Segment Start: Input for this task

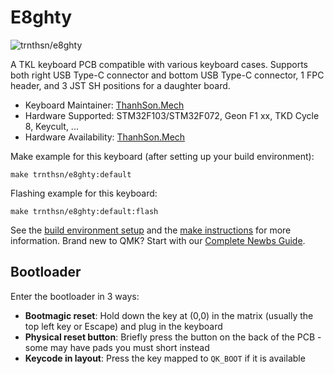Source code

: # E8ghty

![trnthsn/e8ghty](https://imgur.com/M4Oudco.png)

A TKL keyboard PCB compatible with various keyboard cases. Supports both right USB Type-C connector and bottom USB Type-C connector, 1 FPC header, and 3 JST SH positions for a daughter board.

* Keyboard Maintainer: [ThanhSon.Mech](https://github.com/trnthsn)
* Hardware Supported: STM32F103/STM32F072, Geon F1 xx, TKD Cycle 8, Keycult, ...
* Hardware Availability: [ThanhSon.Mech](https://www.facebook.com/ThanhSon.mech)

Make example for this keyboard (after setting up your build environment):

    make trnthsn/e8ghty:default

Flashing example for this keyboard:

    make trnthsn/e8ghty:default:flash

See the [build environment setup](https://docs.qmk.fm/#/getting_started_build_tools) and the [make instructions](https://docs.qmk.fm/#/getting_started_make_guide) for more information. Brand new to QMK? Start with our [Complete Newbs Guide](https://docs.qmk.fm/#/newbs).

## Bootloader

Enter the bootloader in 3 ways:

* **Bootmagic reset**: Hold down the key at (0,0) in the matrix (usually the top left key or Escape) and plug in the keyboard
* **Physical reset button**: Briefly press the button on the back of the PCB - some may have pads you must short instead
* **Keycode in layout**: Press the key mapped to `QK_BOOT` if it is available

Segment End: Input for this task

Exercise requirements
Exactly restate the lines from the beginning of the data through the line with "make trnthsn/e8ghty:default:flash", and no others, keeping pictures out.

Written response
Source code

: # E8ghty

![trnthsn/e8ghty](https://imgur.com/M4Oudco.png)

A TKL keyboard PCB compatible with various keyboard cases. Supports both right USB Type-C connector and bottom USB Type-C connector, 1 FPC header, and 3 JST SH positions for a daughter board.

* Keyboard Maintainer: [ThanhSon.Mech](https://github.com/trnthsn)
* Hardware Supported: STM32F103/STM32F072, Geon F1 xx, TKD Cycle 8, Keycult, ...
* Hardware Availability: [ThanhSon.Mech](https://www.facebook.com/ThanhSon.mech)

Make example for this keyboard (after setting up your build environment):

    make trnthsn/e8ghty:default

Flashing example for this keyboard:

    make trnthsn/e8ghty:default:flash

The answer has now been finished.